_EXERCISE AIM_
Which of the lines below include the word "Learning"? Pull each one out.

Rendered images with source text:
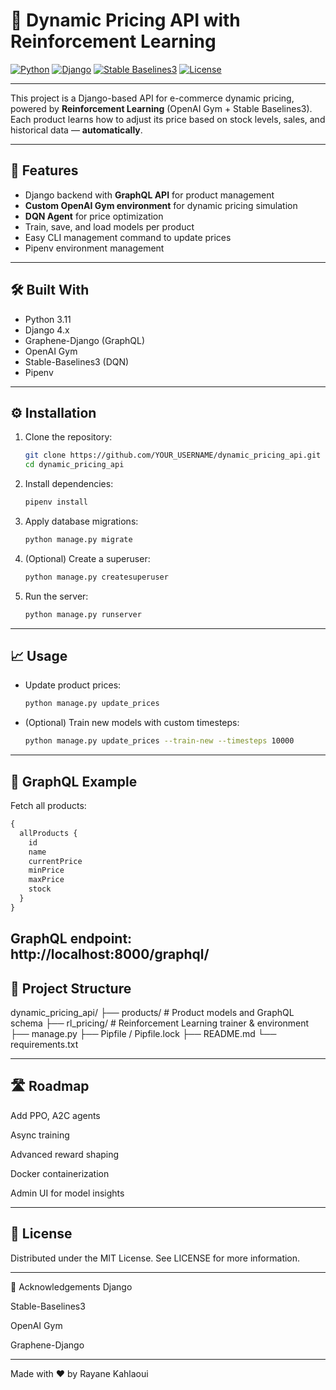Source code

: # 🛒 Dynamic Pricing API with Reinforcement Learning

[![Python](https://img.shields.io/badge/Python-3.11-blue?logo=python)](https://www.python.org/)
[![Django](https://img.shields.io/badge/Django-4.x-green?logo=django)](https://www.djangoproject.com/)
[![Stable Baselines3](https://img.shields.io/badge/Stable--Baselines3-RL-blueviolet)](https://stable-baselines3.readthedocs.io/)
[![License](https://img.shields.io/badge/License-MIT-yellow.svg)](LICENSE)

---

This project is a Django-based API for e-commerce dynamic pricing, powered by **Reinforcement Learning** (OpenAI Gym + Stable Baselines3).  
Each product learns how to adjust its price based on stock levels, sales, and historical data — **automatically**.

---

## 🚀 Features

- Django backend with **GraphQL API** for product management
- **Custom OpenAI Gym environment** for dynamic pricing simulation
- **DQN Agent** for price optimization
- Train, save, and load models per product
- Easy CLI management command to update prices
- Pipenv environment management

---

## 🛠️ Built With

- Python 3.11
- Django 4.x
- Graphene-Django (GraphQL)
- OpenAI Gym
- Stable-Baselines3 (DQN)
- Pipenv

---

## ⚙️ Installation

1. Clone the repository:

    ```bash
    git clone https://github.com/YOUR_USERNAME/dynamic_pricing_api.git
    cd dynamic_pricing_api
    ```

2. Install dependencies:

    ```bash
    pipenv install
    ```

3. Apply database migrations:

    ```bash
    python manage.py migrate
    ```

4. (Optional) Create a superuser:

    ```bash
    python manage.py createsuperuser
    ```

5. Run the server:

    ```bash
    python manage.py runserver
    ```

---

## 📈 Usage

- Update product prices:

    ```bash
    python manage.py update_prices
    ```

- (Optional) Train new models with custom timesteps:

    ```bash
    python manage.py update_prices --train-new --timesteps 10000
    ```

---

## 🧩 GraphQL Example

Fetch all products:

```graphql
{
  allProducts {
    id
    name
    currentPrice
    minPrice
    maxPrice
    stock
  }
}
```

GraphQL endpoint: http://localhost:8000/graphql/
---
## 📂 Project Structure

dynamic_pricing_api/
├── products/           # Product models and GraphQL schema
├── rl_pricing/          # Reinforcement Learning trainer & environment
├── manage.py
├── Pipfile / Pipfile.lock
├── README.md
└── requirements.txt

---
## 🛣️ Roadmap
 Add PPO, A2C agents

 Async training

 Advanced reward shaping

 Docker containerization

 Admin UI for model insights


---
## 📜 License
Distributed under the MIT License. See LICENSE for more information.


---
🙌 Acknowledgements
Django

Stable-Baselines3

OpenAI Gym

Graphene-Django

---

Made with ❤️ by Rayane Kahlaoui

_ANSWER TO THE EXERCISE_
: # 🛒 Dynamic Pricing API with Reinforcement Learning
This project is a Django-based API for e-commerce dynamic pricing, powered by **Reinforcement Learning** (OpenAI Gym + Stable Baselines3).  
├── rl_pricing/          # Reinforcement Learning trainer & environment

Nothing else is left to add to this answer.